「パイレーツ・ロック」を見る

 映画の日なので最終回に懸案のこれを。
 や、わたくし的には大変よございましたよ。いい役者さん(特におっさん)が本気でバカやるっていいなあ。お陰で主人公のカール少年はかなり翳んでましたが。
 びしっとスーツ着て、でも赤いマフラーとか色柄のシャツとかポップなおしゃれさんのビル・ナイ(多分経営者であるところのクエンティン)が猥語連発しちゃうとことか、米国から凱旋帰国のDJギャヴィンの登場シーンが帽子につけた羽根の先から、とか(パターンとしてはヒーローは何故か足下から登場、をひと捻りした感じか)、フィリップ・シーモア・ホフマンの米国人DJ「伯爵」がひげ面がワイルドだがビヤ樽腹のおっさんだったり(この人こんなに太ってたっけ?;「ダウト」の神父役の時はもっと筋肉質に見えたんだけども、役のために太った?;)とか。

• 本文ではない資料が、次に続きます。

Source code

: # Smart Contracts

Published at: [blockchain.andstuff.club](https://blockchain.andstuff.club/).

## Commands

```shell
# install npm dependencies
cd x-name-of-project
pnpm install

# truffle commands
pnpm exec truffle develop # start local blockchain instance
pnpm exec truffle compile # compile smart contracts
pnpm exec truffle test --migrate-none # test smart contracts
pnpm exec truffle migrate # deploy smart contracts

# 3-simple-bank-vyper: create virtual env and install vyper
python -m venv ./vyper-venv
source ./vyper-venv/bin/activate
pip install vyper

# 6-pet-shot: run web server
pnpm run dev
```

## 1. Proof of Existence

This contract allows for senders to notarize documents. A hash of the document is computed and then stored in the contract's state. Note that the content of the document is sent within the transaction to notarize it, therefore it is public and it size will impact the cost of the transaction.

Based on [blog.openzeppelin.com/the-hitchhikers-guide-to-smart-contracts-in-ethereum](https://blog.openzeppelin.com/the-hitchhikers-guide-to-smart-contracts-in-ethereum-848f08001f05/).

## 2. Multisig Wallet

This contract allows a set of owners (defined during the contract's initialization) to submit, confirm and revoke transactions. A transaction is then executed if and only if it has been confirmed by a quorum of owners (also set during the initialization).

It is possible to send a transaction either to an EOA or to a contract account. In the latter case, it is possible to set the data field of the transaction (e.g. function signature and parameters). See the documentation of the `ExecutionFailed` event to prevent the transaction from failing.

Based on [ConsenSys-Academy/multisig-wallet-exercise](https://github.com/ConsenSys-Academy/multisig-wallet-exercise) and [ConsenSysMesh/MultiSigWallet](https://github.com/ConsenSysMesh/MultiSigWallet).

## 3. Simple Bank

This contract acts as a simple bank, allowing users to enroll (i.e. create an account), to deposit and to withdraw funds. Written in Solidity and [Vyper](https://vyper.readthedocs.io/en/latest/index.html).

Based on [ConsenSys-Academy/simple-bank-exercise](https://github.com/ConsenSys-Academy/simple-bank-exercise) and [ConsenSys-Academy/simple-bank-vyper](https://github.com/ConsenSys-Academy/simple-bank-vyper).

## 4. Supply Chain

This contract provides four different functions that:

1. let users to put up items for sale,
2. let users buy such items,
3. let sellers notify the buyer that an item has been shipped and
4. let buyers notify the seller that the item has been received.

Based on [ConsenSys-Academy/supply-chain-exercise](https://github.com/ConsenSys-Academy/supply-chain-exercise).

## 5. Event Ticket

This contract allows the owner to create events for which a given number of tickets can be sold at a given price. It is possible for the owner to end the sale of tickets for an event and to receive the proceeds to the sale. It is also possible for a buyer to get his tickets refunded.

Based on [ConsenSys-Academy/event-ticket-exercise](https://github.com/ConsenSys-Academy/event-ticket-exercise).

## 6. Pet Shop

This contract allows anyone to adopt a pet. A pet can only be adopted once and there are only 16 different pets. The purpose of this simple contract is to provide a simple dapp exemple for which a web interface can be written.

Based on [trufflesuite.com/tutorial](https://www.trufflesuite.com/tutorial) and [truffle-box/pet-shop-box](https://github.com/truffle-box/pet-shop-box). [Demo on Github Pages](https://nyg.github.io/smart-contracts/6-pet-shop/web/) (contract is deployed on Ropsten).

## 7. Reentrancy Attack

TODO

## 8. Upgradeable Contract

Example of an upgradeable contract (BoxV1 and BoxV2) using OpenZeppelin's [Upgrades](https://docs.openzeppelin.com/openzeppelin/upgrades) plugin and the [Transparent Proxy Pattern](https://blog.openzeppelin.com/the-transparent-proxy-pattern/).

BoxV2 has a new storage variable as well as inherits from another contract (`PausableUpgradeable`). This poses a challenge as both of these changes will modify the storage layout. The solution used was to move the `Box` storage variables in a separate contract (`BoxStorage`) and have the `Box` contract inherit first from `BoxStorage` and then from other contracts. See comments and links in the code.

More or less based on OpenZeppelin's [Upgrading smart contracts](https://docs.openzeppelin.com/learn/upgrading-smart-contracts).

 何より、ケネス・ブラナーの大臣のスカし具合かなあ。特にクリスマス・ディナーの場面のシュールなことってば。「非常に盛り上がったな」って、よくこんな男と家庭生活やってられますな奥さんお嬢さん!!
 まあ、反骨精神溢れるロック野郎達の戦いの記録、を期待して見たら肩すかしかもしらんけど。でも随所に織り込まれる、おそらくイギリス中で親や先生に隠れて、あるいは仕事の合間やベッドルームやパーティーの最中に頭を寄せ合って音楽を聴き、一緒に踊る人々のシーンはちょっといいですよ。中にはきまじめそうななりの老紳士達や、手をつなぎ合った老夫婦なんてのもいたりして微笑ましい。そして終盤、タイタニックか!という流れで、これらの人々のパワーが炸裂する。やあ、なんか、「実は繋がっていた」「みんな同じことを願っていた」って展開はいいですね。
 ところで、ラストの方ででかいヨットの上でシャンパングラスを傾けてる身形のよい人々は、もしかして王室のどなたかですかね? まあこのお話自体は、実際の海賊ラジオ局船に取材してるとはいえ、完全なフィクションらしいんですが。